Até este momento foram explorados problemas prioritariamente conceituais e metodológicos relacionados à identificação e à operacionalização de decisões passadas como precedentes da corte. Se as ementas são capazes de comunicar o que foi decidido, se todo e qualquer trecho da decisão (seja dictum, seja parte da ratio decidendi) pode ser considerado um precedente do Supremo ou se a aproximação meramente temática é suficiente para justificar a aplicação de precedentes são questões complexas cujos efeitos práticos sobre o processo decisório do tribunal tanto (i) facilitam o encontro de "precedentes" para justificar praticamente qualquer decisão, quanto (ii) dificultam a compreensão de "precedentes" como limites.
Ao lado desse conjunto de problemas há, porém, também desafios institucionais para a compreensão do que significa para os ministros um precedente da corte.
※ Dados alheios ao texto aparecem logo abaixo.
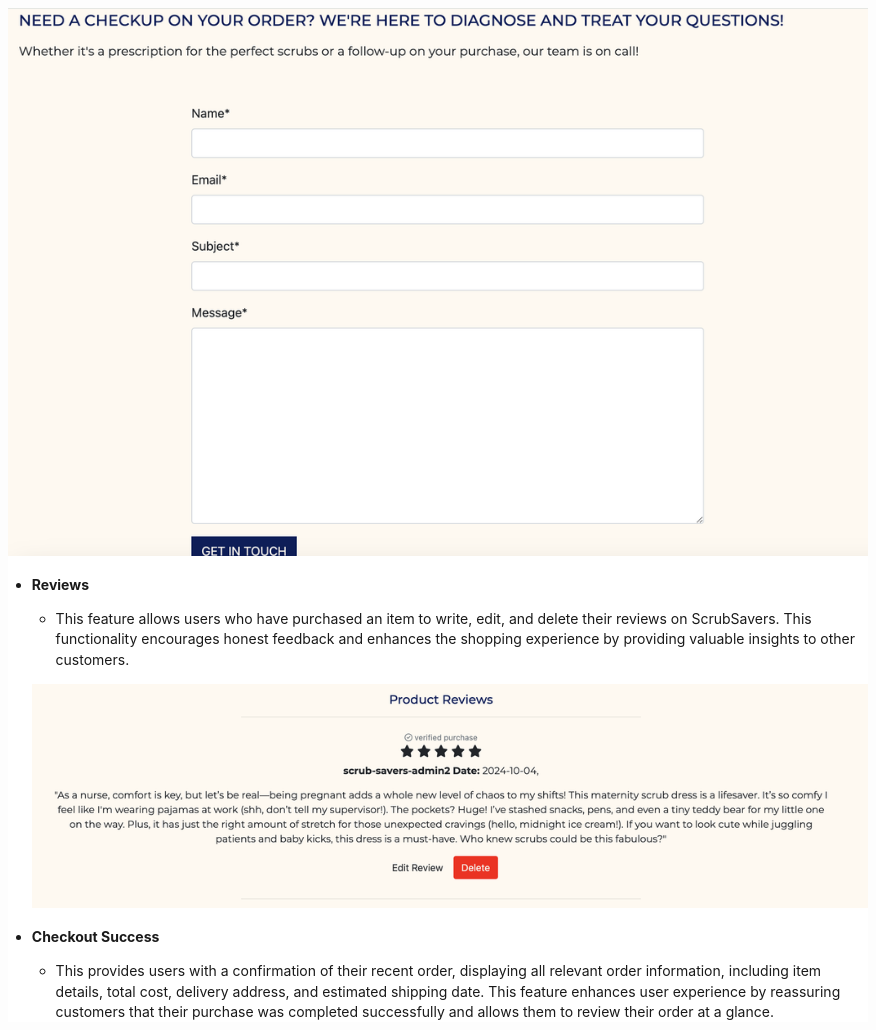   ![screenshot](documentation/features/feature14.png)

- **Reviews**
  - This feature allows users who have purchased an item to write, edit, and delete their reviews on ScrubSavers. This functionality encourages honest feedback and enhances the shopping experience by providing valuable insights to other customers.

  ![screenshot](documentation/features/feature15.png)

- **Checkout Success**
  
  - This provides users with a confirmation of their recent order, displaying all relevant order information, including item details, total cost, delivery address, and estimated shipping date. This feature enhances user experience by reassuring customers that their purchase was completed successfully and allows them to review their order at a glance.
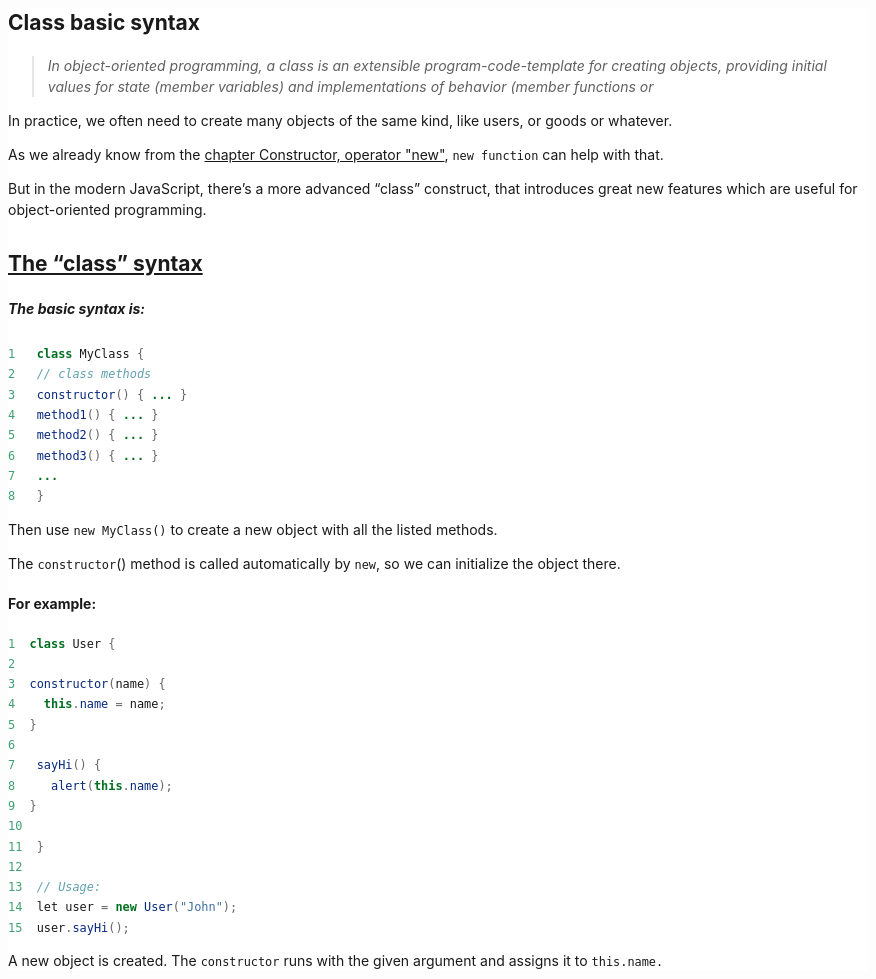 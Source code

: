 ## Class basic syntax




>*In object-oriented programming, a class is an extensible program-code-template for creating objects, providing initial values for state (member variables) and implementations of behavior (member functions or*

In practice, we often need to create many objects of the same kind, like users, or goods or whatever.

As we already know from the [chapter Constructor, operator "new"](), ` new function ` can help with that.

But in the modern JavaScript, there’s a more advanced “class” construct, that introduces great new features which are useful for object-oriented programming.

## [The “class” syntax]()

##### The basic syntax is:

```java
1   class MyClass {
2   // class methods
3   constructor() { ... }
4   method1() { ... }
5   method2() { ... }
6   method3() { ... }
7   ...
8   }
```

Then use  `new MyClass()` to create a new object with all the listed methods.

The `constructor`() method is called automatically by  `new`, so we can initialize the object there.

#### For example:
```java
1  class User {
2
3  constructor(name) {
4    this.name = name;
5  }
6
7   sayHi() {
8     alert(this.name);
9  }
10
11  }
12
13  // Usage:
14  let user = new User("John");
15  user.sayHi();

```
A new object is created.
The `constructor` runs with the given argument and assigns it to `this.name.`
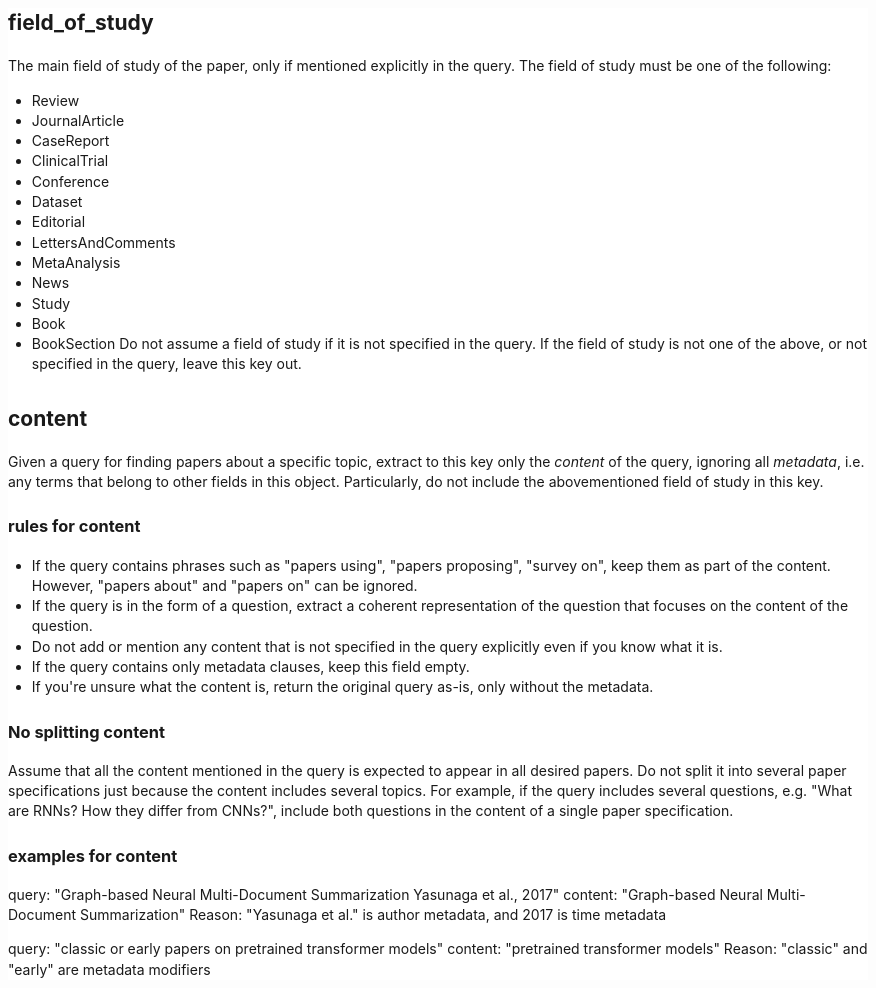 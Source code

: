 ## field_of_study
The main field of study of the paper, only if mentioned explicitly in the query.
The field of study must be one of the following:
- Review
- JournalArticle
- CaseReport
- ClinicalTrial
- Conference
- Dataset
- Editorial
- LettersAndComments
- MetaAnalysis
- News
- Study
- Book
- BookSection
Do not assume a field of study if it is not specified in the query.
If the field of study is not one of the above, or not specified in the query, leave this key out.

## content
Given a query for finding papers about a specific topic,
extract to this key only the *content* of the query, ignoring all *metadata*,
i.e. any terms that belong to other fields in this object.
Particularly, do not include the abovementioned field of study in this key.

### rules for content
- If the query contains phrases such as "papers using", "papers proposing", "survey on", keep them as part of the content. However, "papers about" and "papers on" can be ignored.
- If the query is in the form of a question, extract a coherent representation of the question that focuses on the content of the question.
- Do not add or mention any content that is not specified in the query explicitly even if you know what it is.
- If the query contains only metadata clauses, keep this field empty.
- If you're unsure what the content is, return the original query as-is, only without the metadata.

### No splitting content
Assume that all the content mentioned in the query is expected to appear in all desired papers.
Do not split it into several paper specifications just because the content includes several topics.
For example, if the query includes several questions, e.g. "What are RNNs? How they differ from CNNs?", include both questions in the content of a single paper specification.

### examples for content

query: "Graph-based Neural Multi-Document Summarization Yasunaga et al., 2017"
content: "Graph-based Neural Multi-Document Summarization"
Reason: "Yasunaga et al." is author metadata, and 2017 is time metadata

query: "classic or early papers on pretrained transformer models"
content: "pretrained transformer models"
Reason: "classic" and "early" are metadata modifiers
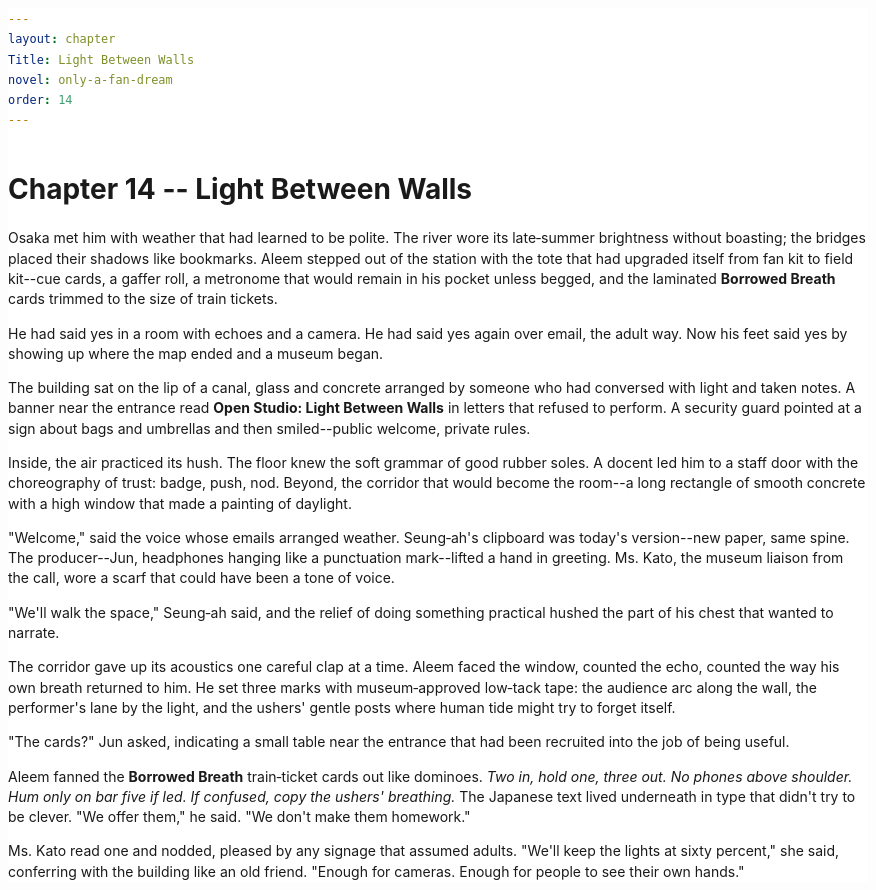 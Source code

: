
 ```yaml
---
layout: chapter
Title: Light Between Walls
novel: only-a-fan-dream
order: 14
---
```


# Chapter 14 -- Light Between Walls

Osaka met him with weather that had learned to be polite. The river wore its late‑summer brightness without boasting; the bridges placed their shadows like bookmarks. Aleem stepped out of the station with the tote that had upgraded itself from fan kit to field kit--cue cards, a gaffer roll, a metronome that would remain in his pocket unless begged, and the laminated **Borrowed Breath** cards trimmed to the size of train tickets.

He had said yes in a room with echoes and a camera. He had said yes again over email, the adult way. Now his feet said yes by showing up where the map ended and a museum began.

The building sat on the lip of a canal, glass and concrete arranged by someone who had conversed with light and taken notes. A banner near the entrance read **Open Studio: Light Between Walls** in letters that refused to perform. A security guard pointed at a sign about bags and umbrellas and then smiled--public welcome, private rules.

Inside, the air practiced its hush. The floor knew the soft grammar of good rubber soles. A docent led him to a staff door with the choreography of trust: badge, push, nod. Beyond, the corridor that would become the room--a long rectangle of smooth concrete with a high window that made a painting of daylight.

"Welcome," said the voice whose emails arranged weather. Seung‑ah's clipboard was today's version--new paper, same spine. The producer--Jun, headphones hanging like a punctuation mark--lifted a hand in greeting. Ms. Kato, the museum liaison from the call, wore a scarf that could have been a tone of voice.

"We'll walk the space," Seung‑ah said, and the relief of doing something practical hushed the part of his chest that wanted to narrate.

The corridor gave up its acoustics one careful clap at a time. Aleem faced the window, counted the echo, counted the way his own breath returned to him. He set three marks with museum‑approved low‑tack tape: the audience arc along the wall, the performer's lane by the light, and the ushers' gentle posts where human tide might try to forget itself.

"The cards?" Jun asked, indicating a small table near the entrance that had been recruited into the job of being useful.

Aleem fanned the **Borrowed Breath** train‑ticket cards out like dominoes. *Two in, hold one, three out. No phones above shoulder. Hum only on bar five if led. If confused, copy the ushers' breathing.* The Japanese text lived underneath in type that didn't try to be clever. "We offer them," he said. "We don't make them homework."

Ms. Kato read one and nodded, pleased by any signage that assumed adults. "We'll keep the lights at sixty percent," she said, conferring with the building like an old friend. "Enough for cameras. Enough for people to see their own hands."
O tipo de dificuldade que se pretende explorar já foi anteriormente antecipado quando foram apresentados os efeitos negativos do modelo seriatim para a construção de ementas e, especialmente, problematizou-se se a decisão da primeira turma no RMS 26.071/DF po-deria ser considerada um precedente para a decisão da ADPF 186, julgada pelo plenário. Afinal, uma decisão de uma turma pode exercer força de vinculação sobre o plenário? Se se considera que o STF é uma corte que se organiza em torno do pleno, das turmas e dos excepcionais poderes que os ministros individualmente possuem para decidir, seria possível ainda perguntar (i) se a decisão de uma turma pode vincular outra turma ou o plenário e, ainda, se (ii) uma decisão monocrática pode ser considerada um precedente do Supremo. Se o que se pretende saber para fins de funcionamento da prática judicial é quem está vinculado no Supremo (para fins de vinculação horizontal) e por ele (quando se fala em vinculação vertical), uma questão prejudicial para a sua devida resposta é o que conta como um precedente da corte.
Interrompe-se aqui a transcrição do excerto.